A quoi doit viser l'éducation, aujourd'hui? A donner les moyens de comprendre le monde et de le transformer. C'est ce que l'on pourrait appeler l'éducation de base. Mais ce n'est pas suffisant. Nous avons besoin d'une éducation à la distance. Nous devons apprendre à nous déprendre de ce que nous croyons savoir, nous mettre à distance de nous-même et de nos schémas mentaux, pour les placer dans une perspective, une lumière nouvelle. C'est le doute roboratif et heuristique que Descartes mit au fondement de la conscience de soi. C'est aussi la critique des fins et des moyens, sans laquelle on risque toujours de s'enfermer dans une pensée formatée et figée.

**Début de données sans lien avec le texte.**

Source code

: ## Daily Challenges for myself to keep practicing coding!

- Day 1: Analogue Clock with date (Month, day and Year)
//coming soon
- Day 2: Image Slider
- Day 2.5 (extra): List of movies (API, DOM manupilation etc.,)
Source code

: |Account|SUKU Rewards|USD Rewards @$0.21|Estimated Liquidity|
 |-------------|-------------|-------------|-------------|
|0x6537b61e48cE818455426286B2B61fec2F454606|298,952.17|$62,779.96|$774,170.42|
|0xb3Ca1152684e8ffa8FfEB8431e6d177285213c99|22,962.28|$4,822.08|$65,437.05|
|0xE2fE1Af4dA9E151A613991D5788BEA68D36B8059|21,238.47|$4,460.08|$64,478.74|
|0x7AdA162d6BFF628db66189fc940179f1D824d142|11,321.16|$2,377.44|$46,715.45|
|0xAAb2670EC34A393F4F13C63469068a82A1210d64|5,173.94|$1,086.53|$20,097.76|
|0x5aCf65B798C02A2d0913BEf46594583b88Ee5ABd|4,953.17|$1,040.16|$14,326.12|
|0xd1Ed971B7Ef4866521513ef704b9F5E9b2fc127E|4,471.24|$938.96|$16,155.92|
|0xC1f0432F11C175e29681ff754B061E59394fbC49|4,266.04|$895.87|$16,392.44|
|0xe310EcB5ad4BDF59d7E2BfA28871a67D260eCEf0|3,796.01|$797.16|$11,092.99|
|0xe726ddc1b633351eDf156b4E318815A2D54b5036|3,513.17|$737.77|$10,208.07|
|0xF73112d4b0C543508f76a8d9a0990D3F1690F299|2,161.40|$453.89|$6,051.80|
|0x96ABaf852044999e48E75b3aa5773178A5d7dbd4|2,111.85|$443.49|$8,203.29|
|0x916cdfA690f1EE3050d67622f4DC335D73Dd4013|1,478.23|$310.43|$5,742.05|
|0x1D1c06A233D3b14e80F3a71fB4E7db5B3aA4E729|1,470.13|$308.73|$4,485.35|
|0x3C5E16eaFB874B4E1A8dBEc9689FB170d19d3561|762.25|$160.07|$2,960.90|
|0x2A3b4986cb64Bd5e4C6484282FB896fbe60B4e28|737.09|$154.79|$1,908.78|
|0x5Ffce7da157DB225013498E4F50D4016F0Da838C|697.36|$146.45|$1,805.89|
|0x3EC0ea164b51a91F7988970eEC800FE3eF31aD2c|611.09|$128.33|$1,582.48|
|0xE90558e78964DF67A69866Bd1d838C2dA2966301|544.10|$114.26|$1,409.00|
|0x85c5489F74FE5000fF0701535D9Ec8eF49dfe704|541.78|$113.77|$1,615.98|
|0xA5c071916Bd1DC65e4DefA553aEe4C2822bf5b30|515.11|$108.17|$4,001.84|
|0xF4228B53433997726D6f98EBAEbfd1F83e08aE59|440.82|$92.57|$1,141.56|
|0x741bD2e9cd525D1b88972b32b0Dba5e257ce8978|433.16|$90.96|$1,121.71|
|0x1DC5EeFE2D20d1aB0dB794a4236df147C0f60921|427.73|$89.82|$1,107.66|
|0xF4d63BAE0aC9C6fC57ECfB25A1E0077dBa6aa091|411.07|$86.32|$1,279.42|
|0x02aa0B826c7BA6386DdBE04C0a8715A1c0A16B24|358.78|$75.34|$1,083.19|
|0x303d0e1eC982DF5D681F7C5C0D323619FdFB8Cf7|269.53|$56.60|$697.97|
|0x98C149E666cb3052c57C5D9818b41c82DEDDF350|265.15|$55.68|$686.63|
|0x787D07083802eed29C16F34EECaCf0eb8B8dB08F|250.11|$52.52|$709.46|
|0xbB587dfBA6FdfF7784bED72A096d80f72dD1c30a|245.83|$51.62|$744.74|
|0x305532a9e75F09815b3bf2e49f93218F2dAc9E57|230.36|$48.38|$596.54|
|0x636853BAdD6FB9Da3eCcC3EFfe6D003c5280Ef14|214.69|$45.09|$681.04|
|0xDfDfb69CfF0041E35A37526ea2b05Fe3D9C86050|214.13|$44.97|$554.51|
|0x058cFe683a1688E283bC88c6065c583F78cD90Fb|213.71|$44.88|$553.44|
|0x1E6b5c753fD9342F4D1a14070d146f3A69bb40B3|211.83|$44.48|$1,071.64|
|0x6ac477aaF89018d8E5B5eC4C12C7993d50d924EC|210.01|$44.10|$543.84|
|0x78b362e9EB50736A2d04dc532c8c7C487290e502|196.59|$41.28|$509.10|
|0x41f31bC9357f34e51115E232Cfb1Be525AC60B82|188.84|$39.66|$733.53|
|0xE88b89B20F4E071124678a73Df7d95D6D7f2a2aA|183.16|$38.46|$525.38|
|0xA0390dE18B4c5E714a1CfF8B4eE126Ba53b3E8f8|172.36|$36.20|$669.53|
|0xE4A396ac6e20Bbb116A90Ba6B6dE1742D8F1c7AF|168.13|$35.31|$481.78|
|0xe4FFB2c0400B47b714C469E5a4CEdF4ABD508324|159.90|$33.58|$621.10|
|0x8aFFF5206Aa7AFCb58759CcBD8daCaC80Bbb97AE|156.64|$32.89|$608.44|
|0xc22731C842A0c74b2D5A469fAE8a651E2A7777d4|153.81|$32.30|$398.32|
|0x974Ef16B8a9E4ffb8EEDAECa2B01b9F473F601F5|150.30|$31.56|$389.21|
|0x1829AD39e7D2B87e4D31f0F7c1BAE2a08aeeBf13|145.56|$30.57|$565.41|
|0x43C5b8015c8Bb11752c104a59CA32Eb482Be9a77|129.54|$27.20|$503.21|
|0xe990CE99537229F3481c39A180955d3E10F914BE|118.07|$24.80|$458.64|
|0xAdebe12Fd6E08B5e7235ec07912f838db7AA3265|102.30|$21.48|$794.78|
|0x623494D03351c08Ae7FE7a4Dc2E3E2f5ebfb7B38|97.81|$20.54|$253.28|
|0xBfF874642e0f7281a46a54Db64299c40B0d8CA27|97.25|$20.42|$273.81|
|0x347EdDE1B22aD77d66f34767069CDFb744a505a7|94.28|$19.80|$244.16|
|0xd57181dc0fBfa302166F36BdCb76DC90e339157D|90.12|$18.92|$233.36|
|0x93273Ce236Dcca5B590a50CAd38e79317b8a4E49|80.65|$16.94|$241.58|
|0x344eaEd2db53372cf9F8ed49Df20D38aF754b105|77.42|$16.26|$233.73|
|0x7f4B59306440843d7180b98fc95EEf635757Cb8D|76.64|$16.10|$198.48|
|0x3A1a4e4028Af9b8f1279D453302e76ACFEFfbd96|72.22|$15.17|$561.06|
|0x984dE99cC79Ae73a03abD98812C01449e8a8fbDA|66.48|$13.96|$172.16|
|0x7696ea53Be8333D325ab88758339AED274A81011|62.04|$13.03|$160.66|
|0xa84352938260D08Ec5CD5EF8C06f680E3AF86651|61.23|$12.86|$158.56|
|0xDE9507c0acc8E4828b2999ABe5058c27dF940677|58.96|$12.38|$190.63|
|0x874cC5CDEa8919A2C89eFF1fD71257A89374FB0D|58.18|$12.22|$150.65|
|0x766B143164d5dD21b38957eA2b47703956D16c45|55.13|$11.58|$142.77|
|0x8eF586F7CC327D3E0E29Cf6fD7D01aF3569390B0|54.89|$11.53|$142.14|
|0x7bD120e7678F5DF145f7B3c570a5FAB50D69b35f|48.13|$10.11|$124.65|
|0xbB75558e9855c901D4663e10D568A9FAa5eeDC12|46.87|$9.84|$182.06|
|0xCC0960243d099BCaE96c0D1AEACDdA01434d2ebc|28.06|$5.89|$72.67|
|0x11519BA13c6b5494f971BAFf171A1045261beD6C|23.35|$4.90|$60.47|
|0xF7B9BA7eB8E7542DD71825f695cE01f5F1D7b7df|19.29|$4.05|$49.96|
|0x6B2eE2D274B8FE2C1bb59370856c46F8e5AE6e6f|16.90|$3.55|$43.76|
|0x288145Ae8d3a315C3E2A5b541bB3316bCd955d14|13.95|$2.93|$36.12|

Mais la distance elle-même ne suffit pas. Il faut revenir au monde, enfin. Il faut aussi éduquer à la présence. L'abstraction et la déshumanisation des rapports sociaux exige une attention aigüe à ce problème caractéristique de la civilisation du virtuel. La présence, ce n'est pas seulement l'habitation de notre corps, c'est surtout la présence aux autres, l'empathie à la différence. La présence à l'autre allait de soi dans des civilisations de la terre et du temps. Mais nous vivons désormais dans l'éther et dans l'instant. La société de l'information est une société virtuelle, abstraite et médiatisée: elle ne favorise pas d'emblée la perception de l'autre et l'intelligence de la différence. Elle impose ses contraintes et ses normes, matérielles, intellectuelles, comportementales. L'autre (le véritablement autre) ne va pas de soi, à l'heure des réseaux et des standards, qui imposent le pareil et le même.

Or c'est l'autre qui est notre avenir et notre richesse. L'existence de l'autre est "notre bien commun" dit Riccardo Petrella. L'éducation doit être une éducation à l'autre.

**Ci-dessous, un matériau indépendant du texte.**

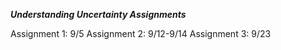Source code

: ***Understanding Uncertainty Assignments***

Assignment 1: 9/5
Assignment 2: 9/12-9/14
Assignment 3: 9/23
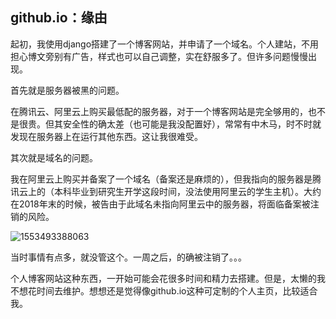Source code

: ## github.io：缘由

起初，我使用django搭建了一个博客网站，并申请了一个域名。个人建站，不用担心博文旁别有广告，样式也可以自己调整，实在舒服多了。但许多问题慢慢出现。

首先就是服务器被黑的问题。

在腾讯云、阿里云上购买最低配的服务器，对于一个博客网站是完全够用的，也不是很贵。但其安全性的确太差（也可能是我没配置好），常常有中木马，时不时就发现在服务器上在运行其他东西。这让我很难受。

其次就是域名的问题。

我在阿里云上购买并备案了一个域名（备案还是麻烦的），但我指向的服务器是腾讯云上的（本科毕业到研究生开学这段时间，没法使用阿里云的学生主机）。大约在2018年末的时候，被告由于此域名未指向阿里云中的服务器，将面临备案被注销的风险。

![1553493388063](C:\Users\lian_\AppData\Roaming\Typora\typora-user-images\1553493388063.png)

当时事情有点多，就没管这个。一周之后，的确被注销了。。。

个人博客网站这种东西，一开始可能会花很多时间和精力去搭建。但是，太懒的我不想花时间去维护。想想还是觉得像github.io这种可定制的个人主页，比较适合我。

Est-ce que les technologies de l'éducation à distance permettent une éducation à la distance? Est-ce qu'elles rendent possible une éducation à la présence? Est-ce qu'elles facilitent une éducation à l'autre?

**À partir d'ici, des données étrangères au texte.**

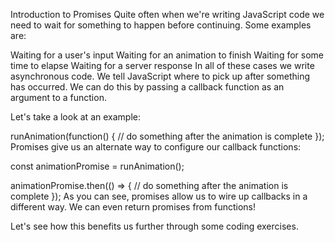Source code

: Introduction to Promises
Quite often when we're writing JavaScript code we need to wait for something to happen before continuing. Some examples are:

Waiting for a user's input
Waiting for an animation to finish
Waiting for some time to elapse
Waiting for a server response
In all of these cases we write asynchronous code. We tell JavaScript where to pick up after something has occurred. We can do this by passing a callback function as an argument to a function.

Let's take a look at an example:

runAnimation(function() {
// do something after the animation is complete
});
Promises give us an alternate way to configure our callback functions:

const animationPromise = runAnimation();

animationPromise.then(() => {
// do something after the animation is complete
});
As you can see, promises allow us to wire up callbacks in a different way. We can even return promises from functions!

Let's see how this benefits us further through some coding exercises.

Images virtuelles et éducation à distance

Les images photographiques, cinématographiques, télévisuelles ont un point commun: elle résultent de l'interaction physique entre la lumière et une surface photosensible (pellicule photochimique, tube de la caméra TV). Elles dépendent donc d'une réalité et d'une lumière préexistantes. Les images numériques et virtuelles, en revanche, sont issues du langage mathématique, de programmes informatiques, de modèles de simulation. Elles sont créées grâce à des opérations fondamentalement abstraites, "langagières". Cela offre un avantage incomparable. A partir d'abstractions, on peut créer des représentations visibles de ce qui n'existe pas dans la réalité, de ce qui n'existe pas encore, ou de ce qui n'y existera jamais. D'où une grande liberté expressive. L'image virtuelle peut rendre visible une pensée abstraite, un projet conceptuel, un modèle mathématique ou physique. Le virtuel est capable de visualiser des phénomènes "complexes", c'est-à-dire faisant intervenir simultanément un grand nombre de paramètres. Ceci est d'une importance considérable dans le contexte pédagogique, ne serait-ce que parce que l'image permet de déployer un raisonnement, de visualiser une démarche intellectuelle, et bien sûr de se livrer à des expériences virtuelles, des simulations.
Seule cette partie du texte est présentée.